If you skipped a dose, you should as soon as possible to start taking and continue to take Floracid for a suggested scheme.
Overdose:
Symptoms: sputannosti consciousness, dizziness, impairment of consciousness and convulsive seizures by type of epiperipatus, nausea, vomiting, erosive lesions of the mucous membranes, prolongation of the QT interval.
Treatment: symptomatic. Levofloxacin is not displayed by dialysis. There is no specific antidote.
Special instructions:
In the appointment of Floracid elderly patients should be borne in mind that patients in this group often have renal dysfunction.
In case of severe pneumonia caused by pneumococcus, Floracid may not be sufficiently effective. Hospital infections caused by Pseudomonas aeruginosa may require combined treatment.
During treatment with the drug Floracid may develop an attack of convulsions in patients with previous brain damage due, for instance, by stroke or severe trauma.
Despite the fact that the photosensitivity observed in the application of the drug Floracid very rarely, to avoid the development of patients should avoid exposure to the sun or ultraviolet radiation.
If you suspect pseudomembranous colitis should immediately stop Floracid and begin appropriate treatment. In such cases it is impossible to use drugs that suppress intestinal motility.
The elderly patients when using the drug Floracid the likelihood of developing tendinitis increases. With the use of corticosteroids increases the risk of tendon rupture. If you suspect tendonitis, you should immediately cancel Floracid and start appropriate treatment, providing a state of peace in the affected area.

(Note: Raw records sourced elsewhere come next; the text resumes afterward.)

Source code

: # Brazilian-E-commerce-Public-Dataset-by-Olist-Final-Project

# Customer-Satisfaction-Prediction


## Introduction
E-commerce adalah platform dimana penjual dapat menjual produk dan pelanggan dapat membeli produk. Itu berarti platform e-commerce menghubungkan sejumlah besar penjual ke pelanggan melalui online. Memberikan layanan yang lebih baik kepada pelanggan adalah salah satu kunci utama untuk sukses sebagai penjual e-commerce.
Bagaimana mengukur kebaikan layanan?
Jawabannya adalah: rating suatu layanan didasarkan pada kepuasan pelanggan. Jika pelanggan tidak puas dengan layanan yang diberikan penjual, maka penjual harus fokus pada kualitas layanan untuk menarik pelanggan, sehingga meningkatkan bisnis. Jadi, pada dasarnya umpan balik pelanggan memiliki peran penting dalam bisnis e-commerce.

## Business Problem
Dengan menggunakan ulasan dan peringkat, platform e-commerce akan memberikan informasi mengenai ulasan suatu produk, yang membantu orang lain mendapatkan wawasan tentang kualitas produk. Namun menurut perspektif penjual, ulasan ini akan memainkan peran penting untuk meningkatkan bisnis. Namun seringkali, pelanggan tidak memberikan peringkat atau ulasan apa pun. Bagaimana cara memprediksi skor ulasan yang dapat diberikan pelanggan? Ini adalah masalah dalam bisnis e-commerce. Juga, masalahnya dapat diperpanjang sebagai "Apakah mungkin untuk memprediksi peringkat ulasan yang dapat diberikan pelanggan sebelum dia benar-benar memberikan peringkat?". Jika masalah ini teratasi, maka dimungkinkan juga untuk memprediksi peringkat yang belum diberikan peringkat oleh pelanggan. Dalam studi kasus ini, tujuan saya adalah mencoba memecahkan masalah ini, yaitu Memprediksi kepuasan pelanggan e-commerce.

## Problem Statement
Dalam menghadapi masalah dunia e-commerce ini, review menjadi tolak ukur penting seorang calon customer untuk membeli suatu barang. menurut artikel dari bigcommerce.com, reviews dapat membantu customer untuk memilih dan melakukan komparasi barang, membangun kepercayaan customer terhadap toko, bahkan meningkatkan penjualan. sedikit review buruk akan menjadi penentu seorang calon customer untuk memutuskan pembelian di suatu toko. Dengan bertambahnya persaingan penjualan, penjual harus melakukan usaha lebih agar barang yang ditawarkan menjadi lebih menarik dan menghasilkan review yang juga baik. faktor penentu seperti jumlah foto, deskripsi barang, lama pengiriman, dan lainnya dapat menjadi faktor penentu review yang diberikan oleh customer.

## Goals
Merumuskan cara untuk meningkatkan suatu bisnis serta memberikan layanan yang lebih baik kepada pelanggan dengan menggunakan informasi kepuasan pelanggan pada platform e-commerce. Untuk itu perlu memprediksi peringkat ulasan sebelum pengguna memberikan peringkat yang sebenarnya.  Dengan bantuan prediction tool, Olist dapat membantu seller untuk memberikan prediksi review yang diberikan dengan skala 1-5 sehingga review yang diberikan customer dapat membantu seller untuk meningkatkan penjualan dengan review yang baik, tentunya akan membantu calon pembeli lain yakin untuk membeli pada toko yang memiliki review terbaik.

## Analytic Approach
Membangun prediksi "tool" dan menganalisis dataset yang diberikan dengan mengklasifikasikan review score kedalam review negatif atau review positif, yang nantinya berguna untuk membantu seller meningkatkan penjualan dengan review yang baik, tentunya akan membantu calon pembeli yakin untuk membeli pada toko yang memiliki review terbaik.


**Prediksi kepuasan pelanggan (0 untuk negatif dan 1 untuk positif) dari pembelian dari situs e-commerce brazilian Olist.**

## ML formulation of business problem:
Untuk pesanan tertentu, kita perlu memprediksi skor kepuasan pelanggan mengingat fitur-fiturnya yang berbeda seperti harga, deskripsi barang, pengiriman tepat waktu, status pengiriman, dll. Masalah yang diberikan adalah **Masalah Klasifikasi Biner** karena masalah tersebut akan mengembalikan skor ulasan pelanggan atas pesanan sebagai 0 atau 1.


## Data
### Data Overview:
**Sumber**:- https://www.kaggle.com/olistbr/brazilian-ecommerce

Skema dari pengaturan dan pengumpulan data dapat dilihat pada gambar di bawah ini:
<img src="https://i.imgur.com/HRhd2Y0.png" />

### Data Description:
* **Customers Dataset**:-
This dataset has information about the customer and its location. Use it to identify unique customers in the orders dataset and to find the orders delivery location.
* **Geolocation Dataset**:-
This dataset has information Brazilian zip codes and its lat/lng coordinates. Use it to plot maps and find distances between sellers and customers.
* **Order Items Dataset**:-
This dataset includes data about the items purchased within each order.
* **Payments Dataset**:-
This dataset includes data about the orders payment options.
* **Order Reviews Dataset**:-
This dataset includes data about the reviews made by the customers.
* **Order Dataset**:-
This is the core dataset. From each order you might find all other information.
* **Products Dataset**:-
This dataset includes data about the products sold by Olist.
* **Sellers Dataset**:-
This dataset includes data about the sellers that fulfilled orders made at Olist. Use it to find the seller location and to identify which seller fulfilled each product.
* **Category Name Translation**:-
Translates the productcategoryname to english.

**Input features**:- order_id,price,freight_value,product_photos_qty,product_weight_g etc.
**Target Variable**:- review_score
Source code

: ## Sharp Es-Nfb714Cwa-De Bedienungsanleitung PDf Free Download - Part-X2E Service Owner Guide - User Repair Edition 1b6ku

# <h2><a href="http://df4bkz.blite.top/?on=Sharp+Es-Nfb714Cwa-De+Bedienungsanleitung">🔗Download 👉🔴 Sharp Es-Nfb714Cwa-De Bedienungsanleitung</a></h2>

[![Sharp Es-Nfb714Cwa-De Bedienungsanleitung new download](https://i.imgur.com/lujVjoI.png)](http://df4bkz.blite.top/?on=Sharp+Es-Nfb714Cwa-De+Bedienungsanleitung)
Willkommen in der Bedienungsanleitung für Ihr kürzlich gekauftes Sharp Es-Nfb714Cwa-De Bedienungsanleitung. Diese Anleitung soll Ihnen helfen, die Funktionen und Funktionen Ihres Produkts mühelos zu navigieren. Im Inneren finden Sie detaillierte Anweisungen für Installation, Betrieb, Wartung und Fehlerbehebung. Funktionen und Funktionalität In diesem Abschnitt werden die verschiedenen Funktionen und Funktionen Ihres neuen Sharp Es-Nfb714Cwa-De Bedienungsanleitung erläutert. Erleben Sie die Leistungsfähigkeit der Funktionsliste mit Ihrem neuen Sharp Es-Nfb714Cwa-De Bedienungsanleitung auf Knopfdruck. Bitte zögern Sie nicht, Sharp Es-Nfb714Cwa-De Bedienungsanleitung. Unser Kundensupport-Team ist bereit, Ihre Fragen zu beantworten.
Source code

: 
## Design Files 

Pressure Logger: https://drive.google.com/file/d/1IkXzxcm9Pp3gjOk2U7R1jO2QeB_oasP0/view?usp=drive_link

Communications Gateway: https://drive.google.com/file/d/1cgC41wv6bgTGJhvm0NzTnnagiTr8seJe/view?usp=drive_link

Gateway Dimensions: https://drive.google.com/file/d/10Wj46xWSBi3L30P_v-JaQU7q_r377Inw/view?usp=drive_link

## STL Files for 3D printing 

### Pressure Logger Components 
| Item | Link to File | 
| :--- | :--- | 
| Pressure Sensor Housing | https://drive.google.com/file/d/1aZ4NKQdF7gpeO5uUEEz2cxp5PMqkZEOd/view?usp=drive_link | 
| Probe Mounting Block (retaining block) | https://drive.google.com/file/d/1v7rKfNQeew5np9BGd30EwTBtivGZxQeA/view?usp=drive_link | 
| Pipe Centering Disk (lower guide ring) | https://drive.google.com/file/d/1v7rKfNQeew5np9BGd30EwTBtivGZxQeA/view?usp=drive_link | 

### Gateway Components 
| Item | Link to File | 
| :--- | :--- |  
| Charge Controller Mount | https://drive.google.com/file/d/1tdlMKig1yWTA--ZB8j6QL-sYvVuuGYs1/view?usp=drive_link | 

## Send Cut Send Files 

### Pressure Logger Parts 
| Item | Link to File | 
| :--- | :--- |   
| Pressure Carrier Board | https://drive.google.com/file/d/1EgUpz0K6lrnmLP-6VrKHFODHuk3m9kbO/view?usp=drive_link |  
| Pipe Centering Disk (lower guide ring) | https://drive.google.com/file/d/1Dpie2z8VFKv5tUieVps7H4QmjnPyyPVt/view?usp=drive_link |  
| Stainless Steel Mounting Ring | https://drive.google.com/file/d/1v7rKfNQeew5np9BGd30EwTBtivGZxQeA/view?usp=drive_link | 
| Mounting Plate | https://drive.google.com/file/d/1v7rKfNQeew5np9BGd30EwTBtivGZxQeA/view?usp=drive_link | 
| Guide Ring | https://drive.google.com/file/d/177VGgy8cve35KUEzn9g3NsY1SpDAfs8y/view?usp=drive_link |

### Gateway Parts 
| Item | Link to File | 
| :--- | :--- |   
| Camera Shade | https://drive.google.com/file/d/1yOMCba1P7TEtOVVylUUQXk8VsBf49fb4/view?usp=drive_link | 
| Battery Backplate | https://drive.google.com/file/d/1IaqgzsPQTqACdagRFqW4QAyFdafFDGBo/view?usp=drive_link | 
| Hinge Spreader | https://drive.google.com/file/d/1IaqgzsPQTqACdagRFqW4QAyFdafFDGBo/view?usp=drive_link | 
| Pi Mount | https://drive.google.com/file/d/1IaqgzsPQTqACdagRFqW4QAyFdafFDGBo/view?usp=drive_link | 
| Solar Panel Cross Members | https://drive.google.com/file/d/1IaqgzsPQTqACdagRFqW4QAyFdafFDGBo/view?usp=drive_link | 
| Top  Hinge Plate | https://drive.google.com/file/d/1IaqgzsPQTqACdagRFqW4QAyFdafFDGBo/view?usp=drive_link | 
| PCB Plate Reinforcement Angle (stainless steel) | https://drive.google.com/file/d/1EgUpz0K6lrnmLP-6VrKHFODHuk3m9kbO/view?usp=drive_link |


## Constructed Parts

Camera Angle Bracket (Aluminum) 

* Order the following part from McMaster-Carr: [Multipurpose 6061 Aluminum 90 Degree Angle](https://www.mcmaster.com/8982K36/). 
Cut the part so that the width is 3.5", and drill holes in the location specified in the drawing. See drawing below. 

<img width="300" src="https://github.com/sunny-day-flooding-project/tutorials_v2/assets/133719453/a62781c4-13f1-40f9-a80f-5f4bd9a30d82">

While using vitamin K antagonists is necessary to monitor the blood coagulation system.
In patients with deficiency of glucose-6-phosphate dehydrogenase possible hemolysis.
Effects on ability to drive and operate machinery
During the period of treatment must be careful when driving and occupation of other potentially hazardous activities, require high concentration and psychomotor speed reactions.